=== Section Start ===

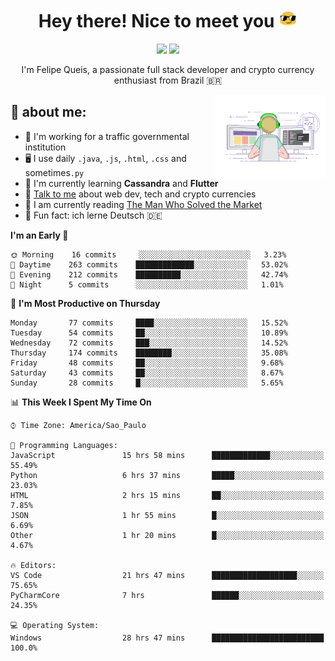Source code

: 
<h1 align="center">Hey there! Nice to meet you <img src="assets/sunglasses.gif" width="30"/></h1>

<p align="center">
  <a href="https://www.linkedin.com/in/fqueis"><img src="https://img.shields.io/badge/-LinkedIn-blue?style=flat&logo=Linkedin&logoColor=white" /></a>
  <a href="mailto:fqueis@gmail.com"><img src="https://img.shields.io/badge/-Gmail-c14438?style=flat&logo=Gmail&logoColor=white" /></a>
</p>

<p align="center">I'm Felipe Queis, a passionate full stack developer and crypto currency enthusiast from Brazil 🇧🇷</p>

<img width="35%" align="right" alt="fqueis" src="assets/profile.gif" /></p>

## 🤵 about me:

- 🏢 I'm working for a traffic governmental institution
- 🖥️ I use daily `.java`, `.js`, `.html`, `.css` and sometimes`.py`
- 🌱 I'm currently learning **Cassandra** and **Flutter**
- 💬 [Talk to me](https://github.com/fqueis/fqueis/discussions) about web dev, tech and crypto currencies
- 📖 I am currently reading [The Man Who Solved the Market](https://amzn.com/073521798X)
- 💭 Fun fact: ich lerne Deutsch 🇩🇪

<!--START_SECTION:waka-->
**I'm an Early 🐤** 

```text
🌞 Morning    16 commits     ░░░░░░░░░░░░░░░░░░░░░░░░░   3.23% 
🌆 Daytime    263 commits    █████████████░░░░░░░░░░░░   53.02% 
🌃 Evening    212 commits    ██████████░░░░░░░░░░░░░░░   42.74% 
🌙 Night      5 commits      ░░░░░░░░░░░░░░░░░░░░░░░░░   1.01%

```
📅 **I'm Most Productive on Thursday** 

```text
Monday       77 commits     ████░░░░░░░░░░░░░░░░░░░░░   15.52% 
Tuesday      54 commits     ██░░░░░░░░░░░░░░░░░░░░░░░   10.89% 
Wednesday    72 commits     ███░░░░░░░░░░░░░░░░░░░░░░   14.52% 
Thursday     174 commits    ████████░░░░░░░░░░░░░░░░░   35.08% 
Friday       48 commits     ██░░░░░░░░░░░░░░░░░░░░░░░   9.68% 
Saturday     43 commits     ██░░░░░░░░░░░░░░░░░░░░░░░   8.67% 
Sunday       28 commits     █░░░░░░░░░░░░░░░░░░░░░░░░   5.65%

```


📊 **This Week I Spent My Time On** 

```text
⌚︎ Time Zone: America/Sao_Paulo

💬 Programming Languages: 
JavaScript               15 hrs 58 mins      █████████████░░░░░░░░░░░░   55.49% 
Python                   6 hrs 37 mins       █████░░░░░░░░░░░░░░░░░░░░   23.03% 
HTML                     2 hrs 15 mins       ██░░░░░░░░░░░░░░░░░░░░░░░   7.85% 
JSON                     1 hr 55 mins        █░░░░░░░░░░░░░░░░░░░░░░░░   6.69% 
Other                    1 hr 20 mins        █░░░░░░░░░░░░░░░░░░░░░░░░   4.67%

🔥 Editors: 
VS Code                  21 hrs 47 mins      ███████████████████░░░░░░   75.65% 
PyCharmCore              7 hrs               ██████░░░░░░░░░░░░░░░░░░░   24.35%

💻 Operating System: 
Windows                  28 hrs 47 mins      █████████████████████████   100.0%

```


<!--END_SECTION:waka-->
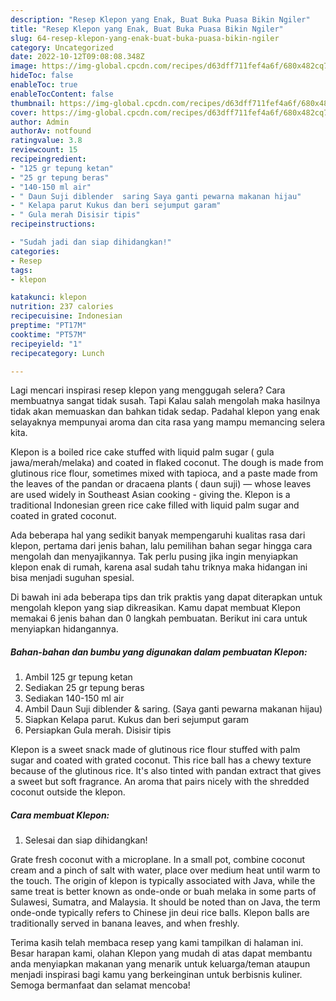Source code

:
 ```yaml
---
description: "Resep Klepon yang Enak, Buat Buka Puasa Bikin Ngiler"
title: "Resep Klepon yang Enak, Buat Buka Puasa Bikin Ngiler"
slug: 64-resep-klepon-yang-enak-buat-buka-puasa-bikin-ngiler
category: Uncategorized
date: 2022-10-12T09:08:08.348Z
image: https://img-global.cpcdn.com/recipes/d63dff711fef4a6f/680x482cq70/klepon-foto-resep-utama.jpg
hideToc: false
enableToc: true
enableTocContent: false
thumbnail: https://img-global.cpcdn.com/recipes/d63dff711fef4a6f/680x482cq70/klepon-foto-resep-utama.jpg
cover: https://img-global.cpcdn.com/recipes/d63dff711fef4a6f/680x482cq70/klepon-foto-resep-utama.jpg
author: Admin
authorAv: notfound
ratingvalue: 3.8
reviewcount: 15
recipeingredient:
- "125 gr tepung ketan"
- "25 gr tepung beras"
- "140-150 ml air"
- " Daun Suji diblender  saring Saya ganti pewarna makanan hijau"
- " Kelapa parut Kukus dan beri sejumput garam"
- " Gula merah Disisir tipis"
recipeinstructions:

- "Sudah jadi dan siap dihidangkan!"
categories:
- Resep
tags:
- klepon

katakunci: klepon 
nutrition: 237 calories
recipecuisine: Indonesian
preptime: "PT17M"
cooktime: "PT57M"
recipeyield: "1"
recipecategory: Lunch

---
```



Lagi mencari inspirasi resep klepon yang menggugah selera? Cara membuatnya sangat tidak susah. Tapi Kalau salah mengolah maka hasilnya tidak akan memuaskan dan bahkan tidak sedap. Padahal klepon yang enak selayaknya mempunyai aroma dan cita rasa yang mampu memancing selera kita.


Klepon is a boiled rice cake stuffed with liquid palm sugar ( gula jawa/merah/melaka) and coated in flaked coconut. The dough is made from glutinous rice flour, sometimes mixed with tapioca, and a paste made from the leaves of the pandan or dracaena plants ( daun suji) — whose leaves are used widely in Southeast Asian cooking - giving the. Klepon is a traditional Indonesian green rice cake filled with liquid palm sugar and coated in grated coconut.

Ada beberapa hal yang sedikit banyak mempengaruhi kualitas rasa dari klepon, pertama dari jenis bahan, lalu pemilihan bahan segar hingga cara mengolah dan menyajikannya. Tak perlu pusing jika ingin menyiapkan klepon enak di rumah, karena asal sudah tahu triknya maka hidangan ini bisa menjadi suguhan spesial.


Di bawah ini ada beberapa tips dan trik praktis yang dapat diterapkan untuk mengolah klepon yang siap dikreasikan. Kamu dapat membuat Klepon memakai 6 jenis bahan dan 0 langkah pembuatan. Berikut ini cara untuk menyiapkan hidangannya.

<!--inarticleads1-->

##### Bahan-bahan dan bumbu yang digunakan dalam pembuatan Klepon:

1. Ambil 125 gr tepung ketan
1. Sediakan 25 gr tepung beras
1. Sediakan 140-150 ml air
1. Ambil  Daun Suji diblender &amp; saring. (Saya ganti pewarna makanan hijau)
1. Siapkan  Kelapa parut. Kukus dan beri sejumput garam
1. Persiapkan  Gula merah. Disisir tipis


Klepon is a sweet snack made of glutinous rice flour stuffed with palm sugar and coated with grated coconut. This rice ball has a chewy texture because of the glutinous rice. It&#39;s also tinted with pandan extract that gives a sweet but soft fragrance. An aroma that pairs nicely with the shredded coconut outside the klepon. 

<!--inarticleads2-->

##### Cara membuat Klepon:


1. Selesai dan siap dihidangkan!

Grate fresh coconut with a microplane. In a small pot, combine coconut cream and a pinch of salt with water, place over medium heat until warm to the touch. The origin of klepon is typically associated with Java, while the same treat is better known as onde-onde or buah melaka in some parts of Sulawesi, Sumatra, and Malaysia. It should be noted than on Java, the term onde-onde typically refers to Chinese jin deui rice balls. Klepon balls are traditionally served in banana leaves, and when freshly. 

Terima kasih telah membaca resep yang kami tampilkan di halaman ini. Besar harapan kami, olahan Klepon yang mudah di atas dapat membantu anda menyiapkan makanan yang menarik untuk keluarga/teman ataupun menjadi inspirasi bagi kamu yang berkeinginan untuk berbisnis kuliner. Semoga bermanfaat dan selamat mencoba!
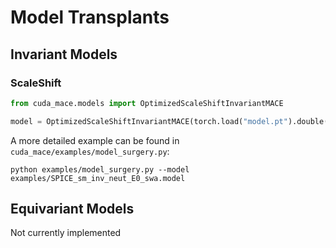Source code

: 
# Model Transplants

## Invariant Models

### ScaleShift
```python
from cuda_mace.models import OptimizedScaleShiftInvariantMACE

model = OptimizedScaleShiftInvariantMACE(torch.load("model.pt").double())
```

A more detailed example can be found in `cuda_mace/examples/model_surgery.py`:

```
python examples/model_surgery.py --model examples/SPICE_sm_inv_neut_E0_swa.model
```

## Equivariant Models

Not currently implemented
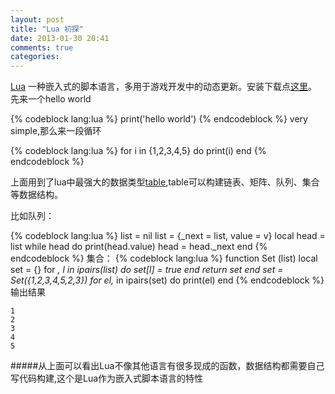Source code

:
 ```yaml
---
layout: post
title: "Lua 初探"
date: 2013-01-30 20:41
comments: true
categories:
---
```

[Lua](http://baike.baidu.com/view/416116.htm) 一种嵌入式的脚本语言，多用于游戏开发中的动态更新。安装下载点[这里](http://www.lua.org/download.html)。
先来一个hello world

{% codeblock lang:lua %}
print('hello world')
{% endcodeblock %}
very simple,那么来一段循环

{% codeblock lang:lua %}
for i in {1,2,3,4,5} do
	print(i)
end
{% endcodeblock %}

上面用到了lua中最强大的数据类型[table](http://www.lua.org/manual/5.2/manual.html#3.4.8),table可以构建链表、矩阵、队列、集合等数据结构。

比如队列：

{% codeblock lang:lua %}
list = nil
list = {_next = list, value = v}
local head = list
while head do
  print(head.value)
  head = head._next
end
{% endcodeblock %}
集合：
{% codeblock lang:lua %}
function Set (list)
  local set = {}
  for _, l in ipairs(list) do set[l] = true end
    return set
  end
set = Set({1,2,3,4,5,2,3})
for el,_ in ipairs(set) do
  print(el)
end
{% endcodeblock %}
输出结果

```
1
2
3
4
5
```
#####从上面可以看出Lua不像其他语言有很多现成的函数，数据结构都需要自己写代码构建,这个是Lua作为嵌入式脚本语言的特性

=== Section End ===

» Work instructions: Scan each line of the entries above for the word "made" and report how many lines contain it, with nothing else.

» Written answer: 2